Jun 28 10:57:01 sqazero01 kernel: CMAN <CVS> (built Jun 10 2006 03:13:36) 
installed
Jun 28 10:57:01 sqazero01 kernel: NET: Registered protocol family 30
Jun 28 10:57:02 sqazero01 kernel: CMAN: Waiting to join or form a Linux-cluster
Jun 28 10:57:18 sqazero01 fstab-sync[6351]: added mount point /media/cdrom 
for /dev/hdc
Jun 28 10:57:31 sqazero01 hald[24459]: Timed out waiting for hotplug event 
2601. Rebasing to 2464
Jun 28 10:57:34 sqazero01 kernel: CMAN: forming a new cluster
Jun 28 10:58:30 sqazero01 kernel: CMAN: quorum regained, resuming activity
Jun 28 10:58:30 sqazero01 kernel: DLM <CVS> (built Jun 10 2006 03:13:46) 
installed
Jun 28 10:58:30 sqazero01 kernel: DLM Opaque Thread started
Jun 28 10:58:30 sqazero01 cman: startup succeeded
Jun 28 10:58:31 sqazero01 hald[24459]: Timed out waiting for hotplug event 
2465. Rebasing to 2601
Jun 28 10:58:36 sqazero01 clvmd: Cluster LVM daemon started - connected to CMAN
Jun 28 10:58:49 sqazero01 ntpd[24318]: synchronized to 10.250.0.9, stratum 2
Jun 28 10:58:49 sqazero01 ntpd[24318]: kernel time sync disabled 0041
Jun 28 10:58:50 sqazero01 kernel: Lock_Harness <CVS> (built Jun 10 2006 
03:04:32) installed
Jun 28 10:58:50 sqazero01 kernel: GFS <CVS> (built Jun 10 2006 03:04:18) 
installed
Jun 28 10:58:50 sqazero01 kernel: GFS: Trying to join 
cluster "lock_dlm", "sqazero:crosswalk"
Jun 28 10:58:50 sqazero01 kernel: Lock_DLM (built Jun 10 2006 03:04:25) 
installed
Jun 28 10:58:50 sqazero01 kernel: lock_dlm: fence domain not found; check 
fenced
Jun 28 10:58:50 sqazero01 kernel: GFS: can't mount proto = lock_dlm, table = 
sqazero:crosswalk, hostdata =
Jun 28 10:58:56 sqazero01 kernel: GFS: Trying to join 
cluster "lock_dlm", "sqazero:crosswalk"
Jun 28 10:58:56 sqazero01 kernel: lock_dlm: fence domain not found; check 
fenced
Jun 28 10:58:56 sqazero01 kernel: GFS: can't mount proto = lock_dlm, table = 
sqazero:crosswalk, hostdata =

Comment 3 David Teigland 2006-06-29 16:17:39 UTC

- Do you have post_join_delay set in cluster.conf?  If so what is that
value?

- Could you collect the output of cman_tool services before and after the
gfs mount that fails?  Preferably from all the nodes in the cluster.

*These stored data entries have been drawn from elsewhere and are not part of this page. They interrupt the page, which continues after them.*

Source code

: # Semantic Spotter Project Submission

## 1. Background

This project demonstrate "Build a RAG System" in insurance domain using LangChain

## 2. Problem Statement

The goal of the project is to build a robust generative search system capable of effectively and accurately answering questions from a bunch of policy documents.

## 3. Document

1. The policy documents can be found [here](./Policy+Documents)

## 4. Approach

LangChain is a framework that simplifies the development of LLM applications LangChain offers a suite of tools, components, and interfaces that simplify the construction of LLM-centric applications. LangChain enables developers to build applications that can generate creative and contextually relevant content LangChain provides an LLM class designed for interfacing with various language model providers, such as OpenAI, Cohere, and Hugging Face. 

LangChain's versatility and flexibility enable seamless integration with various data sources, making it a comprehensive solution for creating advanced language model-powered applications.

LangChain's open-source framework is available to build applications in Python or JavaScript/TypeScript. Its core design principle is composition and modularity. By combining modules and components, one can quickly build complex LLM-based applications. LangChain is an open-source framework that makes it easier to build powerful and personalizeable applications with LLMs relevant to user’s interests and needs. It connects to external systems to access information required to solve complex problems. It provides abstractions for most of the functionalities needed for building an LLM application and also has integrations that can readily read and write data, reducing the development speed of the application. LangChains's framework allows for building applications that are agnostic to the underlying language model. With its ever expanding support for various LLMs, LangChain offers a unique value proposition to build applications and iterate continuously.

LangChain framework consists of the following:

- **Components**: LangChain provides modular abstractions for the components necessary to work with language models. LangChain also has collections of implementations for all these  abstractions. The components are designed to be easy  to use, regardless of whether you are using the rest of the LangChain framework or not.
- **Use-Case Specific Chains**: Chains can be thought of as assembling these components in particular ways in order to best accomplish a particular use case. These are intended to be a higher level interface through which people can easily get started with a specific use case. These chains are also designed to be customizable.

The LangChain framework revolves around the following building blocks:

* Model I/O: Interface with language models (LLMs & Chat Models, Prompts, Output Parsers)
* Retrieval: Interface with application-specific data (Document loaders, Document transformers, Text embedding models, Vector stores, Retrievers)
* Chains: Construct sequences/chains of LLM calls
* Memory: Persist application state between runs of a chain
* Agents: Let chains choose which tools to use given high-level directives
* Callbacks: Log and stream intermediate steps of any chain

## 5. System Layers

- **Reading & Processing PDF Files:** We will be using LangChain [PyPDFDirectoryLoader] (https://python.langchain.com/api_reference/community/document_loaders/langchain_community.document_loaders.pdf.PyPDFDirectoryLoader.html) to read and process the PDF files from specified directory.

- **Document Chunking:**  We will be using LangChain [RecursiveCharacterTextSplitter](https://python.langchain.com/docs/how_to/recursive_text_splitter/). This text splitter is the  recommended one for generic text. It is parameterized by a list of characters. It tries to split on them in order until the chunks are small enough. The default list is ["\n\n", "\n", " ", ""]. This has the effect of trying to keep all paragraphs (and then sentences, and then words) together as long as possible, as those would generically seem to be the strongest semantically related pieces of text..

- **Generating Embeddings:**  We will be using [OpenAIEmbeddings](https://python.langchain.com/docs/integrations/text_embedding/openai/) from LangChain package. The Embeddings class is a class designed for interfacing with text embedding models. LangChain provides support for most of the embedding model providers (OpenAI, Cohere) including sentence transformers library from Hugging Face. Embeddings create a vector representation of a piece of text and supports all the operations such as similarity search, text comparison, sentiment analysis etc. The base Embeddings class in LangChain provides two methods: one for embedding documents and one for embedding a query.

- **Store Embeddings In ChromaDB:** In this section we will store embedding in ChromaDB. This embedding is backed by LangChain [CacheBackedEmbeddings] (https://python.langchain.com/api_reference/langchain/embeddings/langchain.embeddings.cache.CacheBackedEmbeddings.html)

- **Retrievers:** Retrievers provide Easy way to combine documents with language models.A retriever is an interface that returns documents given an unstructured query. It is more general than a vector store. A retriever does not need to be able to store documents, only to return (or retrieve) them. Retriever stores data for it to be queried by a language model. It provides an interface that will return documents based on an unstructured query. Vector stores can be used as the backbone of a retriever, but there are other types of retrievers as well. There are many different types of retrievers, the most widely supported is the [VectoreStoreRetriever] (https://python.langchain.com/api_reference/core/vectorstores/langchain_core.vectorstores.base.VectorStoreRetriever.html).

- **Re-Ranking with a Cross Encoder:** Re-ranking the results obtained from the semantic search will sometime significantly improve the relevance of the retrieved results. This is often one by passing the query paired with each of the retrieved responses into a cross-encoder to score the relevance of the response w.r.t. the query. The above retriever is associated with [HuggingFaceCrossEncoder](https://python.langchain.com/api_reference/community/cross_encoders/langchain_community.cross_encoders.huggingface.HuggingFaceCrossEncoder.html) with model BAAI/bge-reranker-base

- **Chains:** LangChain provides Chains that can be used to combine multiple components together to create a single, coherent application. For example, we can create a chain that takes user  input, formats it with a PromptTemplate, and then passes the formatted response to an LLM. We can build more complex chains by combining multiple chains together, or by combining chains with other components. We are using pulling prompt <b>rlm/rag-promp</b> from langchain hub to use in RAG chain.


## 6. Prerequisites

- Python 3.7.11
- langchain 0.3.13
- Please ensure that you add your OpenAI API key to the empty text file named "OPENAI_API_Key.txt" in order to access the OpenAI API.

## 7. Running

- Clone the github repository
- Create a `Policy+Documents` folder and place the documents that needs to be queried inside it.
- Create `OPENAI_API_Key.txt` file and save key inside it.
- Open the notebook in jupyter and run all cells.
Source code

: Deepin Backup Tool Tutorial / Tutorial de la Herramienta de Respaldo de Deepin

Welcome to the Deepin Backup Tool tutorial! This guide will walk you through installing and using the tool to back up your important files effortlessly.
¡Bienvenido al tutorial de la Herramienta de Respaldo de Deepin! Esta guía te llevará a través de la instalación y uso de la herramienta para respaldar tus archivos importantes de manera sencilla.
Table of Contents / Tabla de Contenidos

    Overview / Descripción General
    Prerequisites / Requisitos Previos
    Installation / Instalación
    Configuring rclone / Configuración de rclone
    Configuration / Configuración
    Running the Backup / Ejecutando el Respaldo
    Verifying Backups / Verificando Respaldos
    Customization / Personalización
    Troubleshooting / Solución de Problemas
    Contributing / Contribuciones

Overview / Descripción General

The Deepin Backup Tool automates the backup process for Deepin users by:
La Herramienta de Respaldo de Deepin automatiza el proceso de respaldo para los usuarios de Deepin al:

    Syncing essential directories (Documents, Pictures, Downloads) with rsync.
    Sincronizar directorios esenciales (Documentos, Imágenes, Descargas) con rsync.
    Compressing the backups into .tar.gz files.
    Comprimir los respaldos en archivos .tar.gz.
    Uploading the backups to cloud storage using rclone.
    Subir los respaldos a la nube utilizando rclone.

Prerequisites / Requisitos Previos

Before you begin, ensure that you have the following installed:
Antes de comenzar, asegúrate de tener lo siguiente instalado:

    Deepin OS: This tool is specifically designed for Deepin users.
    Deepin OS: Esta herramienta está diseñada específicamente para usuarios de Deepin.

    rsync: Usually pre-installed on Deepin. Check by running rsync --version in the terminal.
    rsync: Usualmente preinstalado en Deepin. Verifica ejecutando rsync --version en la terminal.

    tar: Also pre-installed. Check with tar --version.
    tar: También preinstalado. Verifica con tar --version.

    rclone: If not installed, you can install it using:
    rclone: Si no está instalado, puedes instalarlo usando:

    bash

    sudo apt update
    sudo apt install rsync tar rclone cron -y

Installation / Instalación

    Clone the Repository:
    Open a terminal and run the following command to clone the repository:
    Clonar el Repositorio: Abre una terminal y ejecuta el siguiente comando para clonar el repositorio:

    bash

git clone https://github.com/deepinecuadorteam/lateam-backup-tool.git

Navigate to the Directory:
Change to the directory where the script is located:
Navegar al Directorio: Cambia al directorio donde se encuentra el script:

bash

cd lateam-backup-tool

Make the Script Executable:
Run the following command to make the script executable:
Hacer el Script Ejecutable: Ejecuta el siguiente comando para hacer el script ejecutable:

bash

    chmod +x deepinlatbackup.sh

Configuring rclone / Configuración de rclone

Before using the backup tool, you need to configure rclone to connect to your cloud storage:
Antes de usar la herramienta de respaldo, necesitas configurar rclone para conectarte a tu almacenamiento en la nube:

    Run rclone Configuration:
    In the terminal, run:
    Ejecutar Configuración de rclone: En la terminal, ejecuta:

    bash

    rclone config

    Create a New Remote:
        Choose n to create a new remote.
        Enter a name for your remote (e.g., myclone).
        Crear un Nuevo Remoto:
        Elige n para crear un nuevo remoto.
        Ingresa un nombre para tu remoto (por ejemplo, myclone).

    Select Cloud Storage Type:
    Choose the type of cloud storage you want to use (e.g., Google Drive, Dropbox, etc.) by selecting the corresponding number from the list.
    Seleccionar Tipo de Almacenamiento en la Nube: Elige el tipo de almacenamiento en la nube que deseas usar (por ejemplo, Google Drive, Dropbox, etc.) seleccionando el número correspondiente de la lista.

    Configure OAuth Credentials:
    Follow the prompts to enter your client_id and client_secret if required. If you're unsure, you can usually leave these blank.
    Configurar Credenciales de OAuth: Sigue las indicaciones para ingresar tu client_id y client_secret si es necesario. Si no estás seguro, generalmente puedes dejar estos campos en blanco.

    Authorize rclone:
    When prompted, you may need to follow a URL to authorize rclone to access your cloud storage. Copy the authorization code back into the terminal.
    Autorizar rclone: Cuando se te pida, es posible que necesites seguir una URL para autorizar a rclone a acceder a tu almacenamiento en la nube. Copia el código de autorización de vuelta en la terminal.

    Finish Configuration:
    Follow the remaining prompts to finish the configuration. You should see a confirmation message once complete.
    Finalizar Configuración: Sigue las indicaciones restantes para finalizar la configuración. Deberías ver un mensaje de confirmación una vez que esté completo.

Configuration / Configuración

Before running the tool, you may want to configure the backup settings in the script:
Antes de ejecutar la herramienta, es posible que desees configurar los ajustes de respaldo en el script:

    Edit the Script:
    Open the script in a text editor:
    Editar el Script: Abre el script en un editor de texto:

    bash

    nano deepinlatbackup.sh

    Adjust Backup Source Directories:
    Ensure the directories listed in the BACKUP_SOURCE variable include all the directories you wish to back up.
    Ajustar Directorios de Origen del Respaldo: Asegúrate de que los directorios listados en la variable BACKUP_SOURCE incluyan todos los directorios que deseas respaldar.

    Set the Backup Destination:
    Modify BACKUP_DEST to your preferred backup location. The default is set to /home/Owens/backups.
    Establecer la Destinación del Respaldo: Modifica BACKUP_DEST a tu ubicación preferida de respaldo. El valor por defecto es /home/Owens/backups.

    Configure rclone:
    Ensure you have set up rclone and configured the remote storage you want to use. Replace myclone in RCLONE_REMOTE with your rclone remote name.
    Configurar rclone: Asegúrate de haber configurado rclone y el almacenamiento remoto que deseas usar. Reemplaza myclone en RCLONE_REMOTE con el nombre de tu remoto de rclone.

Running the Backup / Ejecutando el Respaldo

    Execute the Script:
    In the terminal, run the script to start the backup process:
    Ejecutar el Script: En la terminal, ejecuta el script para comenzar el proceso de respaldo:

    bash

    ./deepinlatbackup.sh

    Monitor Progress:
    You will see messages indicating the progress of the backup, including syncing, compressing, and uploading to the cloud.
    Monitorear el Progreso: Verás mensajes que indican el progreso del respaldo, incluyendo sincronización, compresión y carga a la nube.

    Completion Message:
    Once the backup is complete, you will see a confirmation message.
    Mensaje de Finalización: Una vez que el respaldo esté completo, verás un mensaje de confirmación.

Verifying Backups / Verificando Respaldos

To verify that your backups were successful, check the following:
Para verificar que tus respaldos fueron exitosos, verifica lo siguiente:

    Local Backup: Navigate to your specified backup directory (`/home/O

- The output of fenced -D may also be useful to see.

Comment 4 Henry Harris 2006-06-29 19:05:24 UTC

post_join_delay is set to 180.  Where can I find the output of fenced -D?  
I'll collect the cman_tool services output when I have access to the system 
again.

Comment 5 David Teigland 2006-06-29 19:14:40 UTC

A post_join_delay of 180 means that fenced will delay 3 minutes
before fencing the 4'th non-member node at startup time.  Any
gfs mount attempts in this time will fail like you're seeing.
If you don't want the gfs mount failures, you'll need to wait
for this fenced startup before attempting the mounts.  I'm
guessing that this fully explains what you're seeing.

You'd have to redirect the output of fenced -D to some file
if you want to save it.

Comment 6 Kiersten (Kerri) Anderson 2006-09-22 19:12:43 UTC

Any update on this one?

Comment 7 Henry Harris 2006-09-22 19:16:28 UTC

Haven't seen this problem in a long time.  Feel free to close as invalid.